** Opening Dataset block **

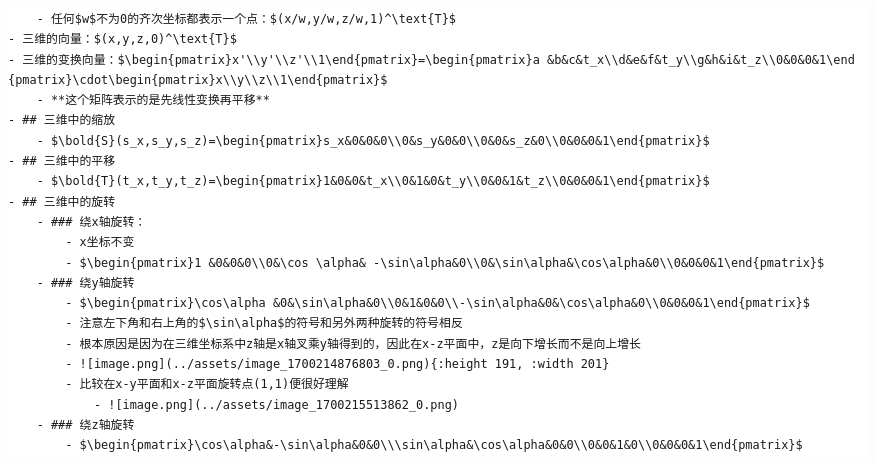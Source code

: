 		- 任何$w$不为0的齐次坐标都表示一个点：$(x/w,y/w,z/w,1)^\text{T}$
	- 三维的向量：$(x,y,z,0)^\text{T}$
	- 三维的变换向量：$\begin{pmatrix}x'\\y'\\z'\\1\end{pmatrix}=\begin{pmatrix}a &b&c&t_x\\d&e&f&t_y\\g&h&i&t_z\\0&0&0&1\end{pmatrix}\cdot\begin{pmatrix}x\\y\\z\\1\end{pmatrix}$
		- **这个矩阵表示的是先线性变换再平移**
	- ## 三维中的缩放
		- $\bold{S}(s_x,s_y,s_z)=\begin{pmatrix}s_x&0&0&0\\0&s_y&0&0\\0&0&s_z&0\\0&0&0&1\end{pmatrix}$
	- ## 三维中的平移
		- $\bold{T}(t_x,t_y,t_z)=\begin{pmatrix}1&0&0&t_x\\0&1&0&t_y\\0&0&1&t_z\\0&0&0&1\end{pmatrix}$
	- ## 三维中的旋转
		- ### 绕x轴旋转：
			- x坐标不变
			- $\begin{pmatrix}1 &0&0&0\\0&\cos \alpha& -\sin\alpha&0\\0&\sin\alpha&\cos\alpha&0\\0&0&0&1\end{pmatrix}$
		- ### 绕y轴旋转
			- $\begin{pmatrix}\cos\alpha &0&\sin\alpha&0\\0&1&0&0\\-\sin\alpha&0&\cos\alpha&0\\0&0&0&1\end{pmatrix}$
			- 注意左下角和右上角的$\sin\alpha$的符号和另外两种旋转的符号相反
			- 根本原因是因为在三维坐标系中z轴是x轴叉乘y轴得到的，因此在x-z平面中，z是向下增长而不是向上增长
			- ![image.png](../assets/image_1700214876803_0.png){:height 191, :width 201}
			- 比较在x-y平面和x-z平面旋转点(1,1)便很好理解
				- ![image.png](../assets/image_1700215513862_0.png)
		- ### 绕z轴旋转
			- $\begin{pmatrix}\cos\alpha&-\sin\alpha&0&0\\\sin\alpha&\cos\alpha&0&0\\0&0&1&0\\0&0&0&1\end{pmatrix}$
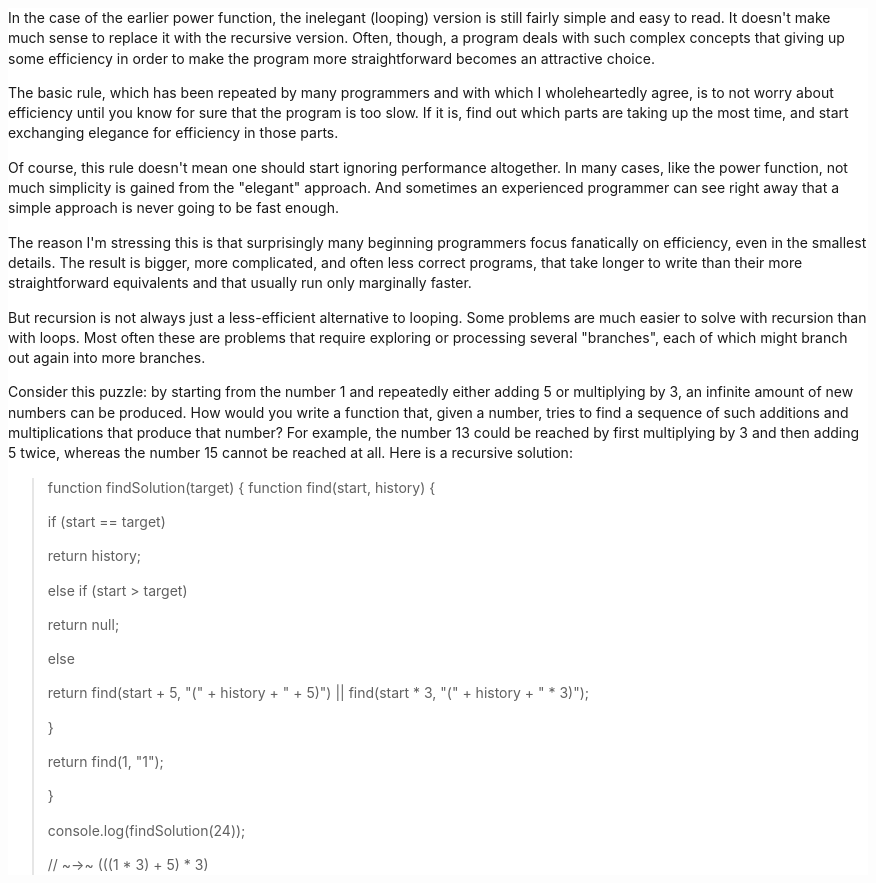 In the case of the earlier power function, the inelegant (looping)
version is still fairly simple and easy to read. It doesn't make much
sense to replace it with the recursive version. Often, though, a program
deals with such complex concepts that giving up some efficiency in order
to make the program more straightforward becomes an attractive choice.

The basic rule, which has been repeated by many programmers and with
which I wholeheartedly agree, is to not worry about efficiency until you
know for sure that the program is too slow. If it is, find out which
parts are taking up the most time, and start exchanging elegance for
efficiency in those parts.

Of course, this rule doesn't mean one should start ignoring performance
altogether. In many cases, like the power function, not much simplicity
is gained from the "elegant" approach. And sometimes an experienced
programmer can see right away that a simple approach is never going to
be fast enough.

The reason I'm stressing this is that surprisingly many beginning
programmers focus fanatically on efficiency, even in the smallest
details. The result is bigger, more complicated, and often less correct
programs, that take longer to write than their more straightforward
equivalents and that usually run only marginally faster.

But recursion is not always just a less-efficient alternative to
looping. Some problems are much easier to solve with recursion than with
loops. Most often these are problems that require exploring or
processing several "branches", each of which might branch out again into
more branches.

Consider this puzzle: by starting from the number 1 and repeatedly
either adding 5 or multiplying by 3, an infinite amount of new numbers
can be produced. How would you write a function that, given a number,
tries to find a sequence of such additions and multiplications that
produce that number? For example, the number 13 could be reached by
first multiplying by 3 and then adding 5 twice, whereas the number 15
cannot be reached at all. Here is a recursive solution:

> function findSolution(target) { function find(start, history) {
>
> if (start == target)
>
> return history;
>
> else if (start \> target)
>
> return null;
>
> else
>
> return find(start + 5, \"(\" + history + \" + 5)\") \|\| find(start \*
> 3, \"(\" + history + \" \* 3)\");
>
> }
>
> return find(1, \"1\");
>
> }
>
> console.log(findSolution(24));
>
> // ~→~ (((1 \* 3) + 5) \* 3)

** Closing Dataset block **

◆ What the task requires:
Print the lines above from the one with "Consider this puzzle: by" through the one with "first multiplying by", both included, exactly as written and nothing more.

◆ Exercise answer:
Consider this puzzle: by starting from the number 1 and repeatedly
either adding 5 or multiplying by 3, an infinite amount of new numbers
can be produced. How would you write a function that, given a number,
tries to find a sequence of such additions and multiplications that
produce that number? For example, the number 13 could be reached by
first multiplying by 3 and then adding 5 twice, whereas the number 15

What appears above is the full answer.